I am advised by the Revenue Commissioners that Exchequer costs or savings are not available for all measures referred to. For those where information is available, tax returns for 2013 were only due late last year and that the data are currently being processed for analysis. Returns for tax year 2014 are not due to be filed until later this year. Estimated costs of reliefs, allowances and credits for 2012 are published on Revenue's statistics website at . Updates for later years will be published shortly on the same webpage. In the current absence of this information for 2013 onwards I am providing the Budget estimates relating to the various credits or reliefs, where available.

The section numbers refer to the Taxes Consolidation Act 1997.

Section 87B and section 381B:

Section 18 of the Finance Act 2013 applied the following changes, with effect from 13 February 2013, to the taxation of certain individuals deemed to be engaged in the trade of dealing in or developing land:

- Loss relief, related to both the decline in land values and interest deductions, was restricted to circumstances where the decline in value is actually realised and interest on the funding loan is actually paid, and

- The write-off of debts used to acquire land as trading stock, became an income receipt. Previously the write off of the loan was treated as a capital adjustment and was not taxable.

The purpose of these changes was to deny tax deductions in circumstances where there is no real economic loss suffered by the taxpayer.

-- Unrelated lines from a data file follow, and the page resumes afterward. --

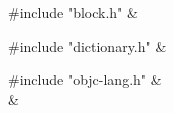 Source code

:\medskip
\begin{cxreftabi}
{\stt \#include "block.h"} &\\
\end{cxreftabi}

\medskip
\begin{cxreftabi}
{\stt \#include "dictionary.h"} &\\
\end{cxreftabi}

\medskip
\begin{cxreftabi}
{\stt \#include "objc-lang.h"} &\\
\hspace*{0.2in}{\stt \#include <Availability.h>} &\\
\end{cxreftabi}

Section 88A and section 472A:Section 7 Finance Act 2013 discontinued the double deduction in respect of certain emoluments and relief for the long term unemployed, in respect of employments commencing on or after 1 July 2013. They were replaced by the new JobsPlus scheme.

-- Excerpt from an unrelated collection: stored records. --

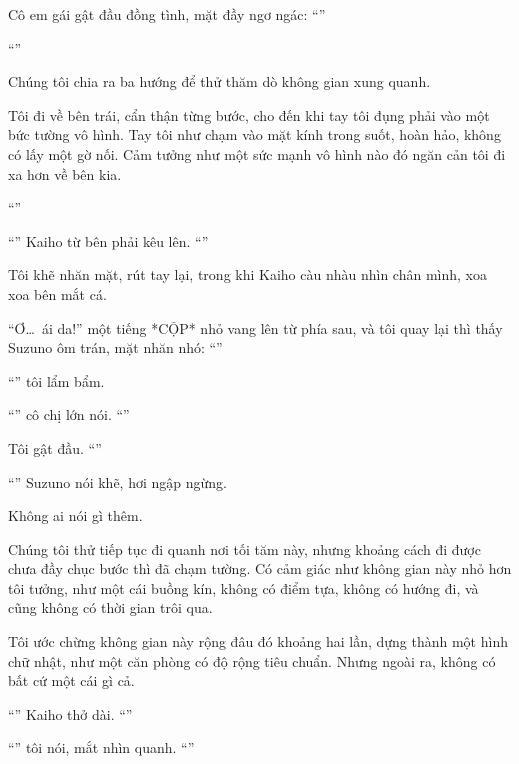 \documentclass[../main.tex]{subfiles}
\begin{document}
Cô em gái gật đầu đồng tình, mặt đầy ngơ ngác: ``''

``''

Chúng tôi chia ra ba hướng để thử thăm dò không gian xung quanh.

Tôi đi về bên trái, cẩn thận từng bước, cho đến khi tay tôi đụng phải vào một bức tường vô hình. Tay tôi như chạm vào mặt kính trong suốt, hoàn hảo, không có lấy một gờ nối. Cảm tưởng như một sức mạnh vô hình nào đó ngăn cản tôi đi xa hơn về bên kia.

``''

``'' Kaiho từ bên phải kêu lên. ``''

Tôi khẽ nhăn mặt, rút tay lại, trong khi Kaiho càu nhàu nhìn chân mình, xoa xoa bên mắt cá.

``Ơ\dots\ ái da!'' một tiếng *CỘP* nhỏ vang lên từ phía sau, và tôi quay lại thì thấy Suzuno ôm trán, mặt nhăn nhó: ``''

``'' tôi lẩm bẩm.

``'' cô chị lớn nói. ``''

Tôi gật đầu. ``''

``'' Suzuno nói khẽ, hơi ngập ngừng.

Không ai nói gì thêm.

Chúng tôi thử tiếp tục đi quanh nơi tối tăm này, nhưng khoảng cách đi được chưa đầy chục bước thì đã chạm tường. Có cảm giác như không gian này nhỏ hơn tôi tưởng, như một cái buồng kín, không có điểm tựa, không có hướng đi, và cũng không có thời gian trôi qua.

Tôi ước chừng không gian này rộng đâu đó khoảng hai lần, dựng thành một hình chữ nhật, như một căn phòng có độ rộng tiêu chuẩn. Nhưng ngoài ra, không có bất cứ một cái gì cả.

``'' Kaiho thở dài. ``''

``'' tôi nói, mắt nhìn quanh. ``''
\end{document}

Section 126: Section 8 of the Finance Act, 2013 removed the tax exemption in respect of maternity benefit, adoptive benefit and health and safety benefit with effect from 1st July 2013.

Section 201:Foreign Service Relief on ex gratia termination lump-sum payments, provided for in section 201 of Taxes Consolidation Act 1997, was abolished with effect from the passing of Finance Act 2013 (27 March 2013).

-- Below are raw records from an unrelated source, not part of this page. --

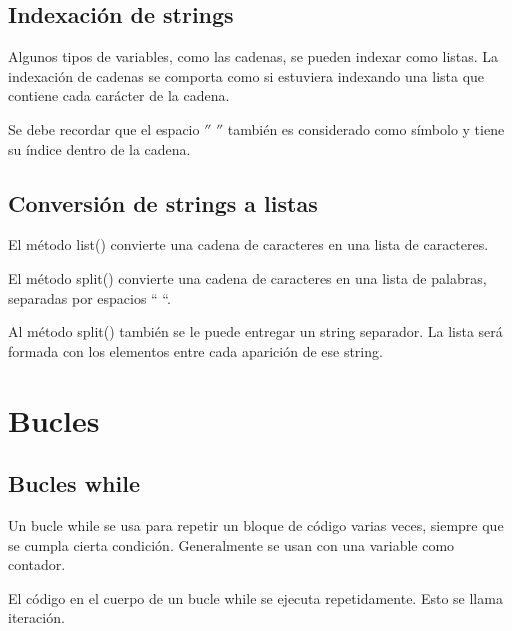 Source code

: \documentclass{report}
\begin{document}

\section{Indexación de strings}

Algunos tipos de variables, como las cadenas, se pueden indexar como listas. La indexación de cadenas se comporta como si estuviera indexando una lista que contiene cada carácter de la cadena.


Se debe recordar que el espacio $''$ $''$ también es considerado como símbolo y tiene su índice dentro de la cadena.

\section{Conversión de strings a listas}

El método list() convierte una cadena de caracteres en una lista de caracteres.


El método split() convierte una cadena de caracteres en una lista de palabras, separadas por espacios “ “.



Al método split() también se le puede entregar un string separador. La lista será formada con los elementos entre cada aparición de ese string.


\clearpage\chapter{Bucles}

\section{Bucles while}

Un bucle while se usa para repetir un bloque de código varias veces, siempre que se cumpla cierta condición. Generalmente se usan con una variable como contador.


El código en el cuerpo de un bucle while se ejecuta repetidamente. Esto se llama iteración.
\end{document}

Section 201 and Schedule 3:Top Slicing Relief (TSR) on ex-gratia lump sums payments was ceased from 1 January 2013 where the payment was €200,000 or over. The yield was estimated at €10m in a full year. TSR was abolished completely for ex gratia payments made on or after 1 January 2014 with an expected yield of €22m in a full year.

Section 201: Finance Act 2013 applies a lifetime limit of €200,000 on the amount that may be paid tax-free to ex-gratia payments made on account of the death or disability of an employee. Any amount exceeding €200,000 is taxable in full.

Section 253:Relief to individuals on loans applied in acquiring an interest in a partnership was abolished for new loans with effect from 15 October 2013. Relief for existing loans was restricted commencing in 2014, with relief being reduced on a sliding scale each year until 2016 with no relief available in 2017. Savings of €1m in 2014, and €4m for each year thereafter, were estimated.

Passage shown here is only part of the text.